Come se non bastasse, il massiccio spostamento del mercato domestico cinese verso l’elettrico ha aumentato rapidamente la capacità produttiva in eccesso dedicata ai veicoli tradizionali, che rischia di essere riorientata verso la domanda estera, introducendo un ulteriore pressione competitiva sui costruttori europei per quanto riguarda i veicoli tradizionali.
IL RUOLO DELLE POLITICHE
Alla crisi di lungo corso dell’Automotive italiano, segnata da un ridimensionamento della produzione di autoveicoli e dall’integrazione della componentistica nazionale nella filiera tedesca, si interseca una nuova crisi di dimensione europea. Nel caso italiano, la rilevanza delle politiche è oggi ancora più marcata, considerato il crescente disimpegno dell’unico costruttore nazionale rispetto al mantenimento dei livelli produttivi e occupazionali, che ha portato negli ultimi mesi a uno scontro tra Stellantis e le imprese della componentistica.

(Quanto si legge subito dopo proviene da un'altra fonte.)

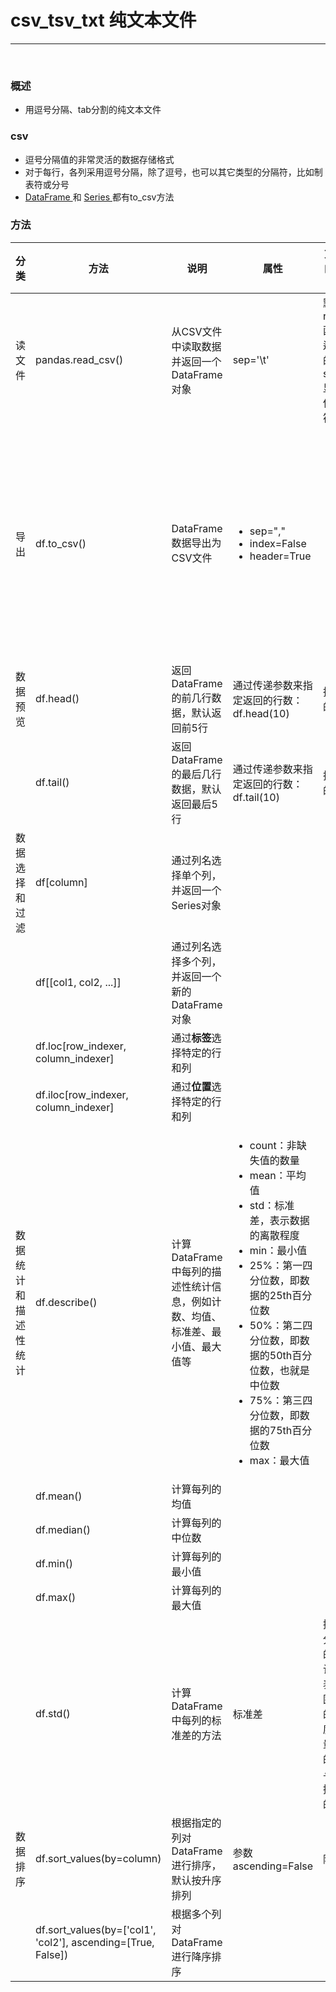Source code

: # csv_tsv_txt 纯文本文件

---------

<br>

### 概述

- 用逗号分隔、tab分割的纯文本文件

### csv

- 逗号分隔值的非常灵活的数据存储格式
- 对于每行，各列采用逗号分隔，除了逗号，也可以其它类型的分隔符，比如制表符或分号
- [DataFrame ](../../3-DataFrame/dataframe.md "DataFrame") 和 [Series ](../../2-Series/series.md "Series")都有to_csv方法

### 方法

| 分类         | 方法  | 说明                                          | 属性                                                                                                                                                                                                                | 方法对应的属性说明                                                     | 注意                  |
|------------|-----------------------|---------------------------------------------|-------------------------------------------------------------------------------------------------------------------------------------------------------------------------------------------------------------------|---------------------------------------------------------------|---------------------|
| 读文件        | pandas.read_csv()                                                  | 从CSV文件中读取数据并返回一个DataFrame对象                 | sep='\t'                                                                                                                                                                                                          | 默认情况 read_csv 函数读取逗号分隔的文件，sep='\t' 显示指明使用制表符分隔                | 文件以什么来分隔            |
| 导出         | df.to_csv()                                                  | DataFrame数据导出为CSV文件                         | <ul><li>sep=","</li><li>index=False</li><li>header=True</li></ul>                                                                                                                                                 | <ul><li>指定数据分隔符</li><li>避免写入行索引</li><li>将文件的第一行作为列名</li></ul> | 路径后面要跟上文件名          |
| 数据预览       | df.head()                                                    | 返回DataFrame的前几行数据，默认返回前5行                   | 通过传递参数来指定返回的行数： df.head(10)                                                                                                                                                                                       | 指定返回的行数                                                       ||
|            | df.tail()                                                    | 返回DataFrame的最后几行数据，默认返回最后5行                 | 通过传递参数来指定返回的行数： df.tail(10)                                                                                                                                                                                       | 指定返回的行数                                                       ||
| 数据选择和过滤    | df[column]                                                   | 通过列名选择单个列，并返回一个Series对象                     ||||
|            | df[[col1, col2, ...]]                                        | 通过列名选择多个列，并返回一个新的DataFrame对象                |                                                                                                                                                                                                                   |                                                               | 有两个中括号 [[]]         |
|            | df.loc[row_indexer, column_indexer]                          | 通过**标签**选择特定的行和列                            |                                                                                                                                                                                                                   |                                                               | column_indexer参数是列名 |
|            | df.iloc[row_indexer, column_indexer]                         | 通过**位置**选择特定的行和列                            |                                                                                                                                                                                                                   |                                                               | column_indexer参数位置索引 |
| 数据统计和描述性统计 | df.describe()                                                | 计算DataFrame中每列的描述性统计信息，例如计数、均值、标准差、最小值、最大值等 | <ul><li>count：非缺失值的数量</li><li>mean：平均值</li><li>std：标准差，表示数据的离散程度</li><li>min：最小值</li><li>25%：第一四分位数，即数据的25th百分位数</li><li>50%：第二四分位数，即数据的50th百分位数，也就是中位数</li><li>75%：第三四分位数，即数据的75th百分位数</li><li>max：最大值</li></ul> |                                                               | 描述性统计信息数据类型的值       |
|            | df.mean()                                                    | 计算每列的均值                                     |||||
|            | df.median()                                                  | 计算每列的中位数                                    |
|            | df.min()                                                     | 计算每列的最小值                                    |
|            | df.max()                                                     | 计算每列的最大值                                    |
|            | df.std()                                                     | 计算DataFrame中每列的标准差的方法                       | 标准差                                                                                                                                                                                                               | 描述数据分散程度的一种统计指标，表示数据围绕均值的离散程度。它衡量了数据的平均值与每个数据点之间的差异           |
| 数据排序       | df.sort_values(by=column)                                    | 根据指定的列对DataFrame进行排序，默认按升序排列                | 参数 ascending=False                                                                                                                                                                                                |降序排序||
|            | df.sort_values(by=['col1', 'col2'], ascending=[True, False]) | 根据多个列对DataFrame进行降序排序                       ||||







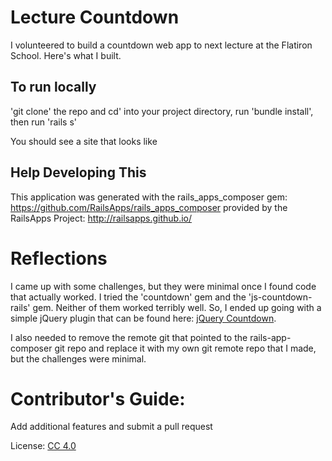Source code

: # Lecture Countdown 

I volunteered to build a countdown web app to next lecture at the Flatiron School. Here's what I built. 

## To run locally

'git clone' the repo and cd' into your project directory, run 'bundle install', then run 'rails s' 

You should see a site that looks like <a href=""></a>

## Help Developing This

This application was generated with the rails_apps_composer gem:
https://github.com/RailsApps/rails_apps_composer
provided by the RailsApps Project:
http://railsapps.github.io/

# Reflections 

I came up with some challenges, but they were minimal once I found code that actually worked. I tried the 'countdown' gem and the 'js-countdown-rails' gem. Neither of them worked terribly well. So, I ended up going with a simple jQuery plugin that can be found here: <a href="https://github.com/hilios/jQuery.countdown">jQuery Countdown</a>.

I also needed to remove the remote git that pointed to the rails-app-composer git repo and replace it with my own git remote repo that I made, but the challenges were minimal. 

# Contributor's Guide: 

Add additional features and submit a pull request

License: <a href="https://creativecommons.org/licenses/by/4.0/">CC 4.0</a>




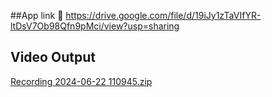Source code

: ##App link
🔗 https://drive.google.com/file/d/19iJy1zTaVIfYR-ltDsV7Ob98Qfn9pMci/view?usp=sharing

## Video Output
[Recording 2024-06-22 110945.zip](https://github.com/user-attachments/files/15936329/Recording.2024-06-22.110945.zip)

La capacità europea di governare le trasformazioni del comparto è oggi limitata ed eterogenea, a causa dell’abbandono delle politiche industriali verticali e della variegata capacità fiscale degli Stati membri. Le politiche finora implementate hanno sortito effetti temporanei, senza intervenire sui problemi strutturali: gli incentivi alla domanda, da soli, rappresentano un palliativo di cui beneficiano soltanto i costruttori. La richiesta italiana di istituire un Fondo europeo per la filiera e per i consumatori che acquistano auto elettriche made in Europe è un primo passo, ma non è sufficiente.
Se l’obiettivo è il rilancio dell’industria in Europa, è necessario un cambio di paradigma che passa da un Piano strategico europeo finalizzato a rilocalizzare la produzione, colmare il gap tecnologico e garantire un adeguato sviluppo infrastrutturale. Servono risorse importanti e un mix di strumenti che va dalle misure per la riduzione dei costi energetici a sostegno della competitività alle joint ventures con costruttori esteri finalizzate alla produzione – non il mero assemblaggio – di veicoli elettrici e alla riduzione del gap tecnologico accumulato.
Interventi che potrebbero trovare negli stabilimenti del Sud condizioni localizzative favorevoli.
In questo quadro, il Mezzogiorno rischia dunque di essere il luogo su cui si scaricano con maggior intensità gli effetti delle “non scelte” ma, allo stesso tempo, ha il potenziale per fornire un contributo rilevante al rilancio dell’Automotive nel necessario percorso di transizione.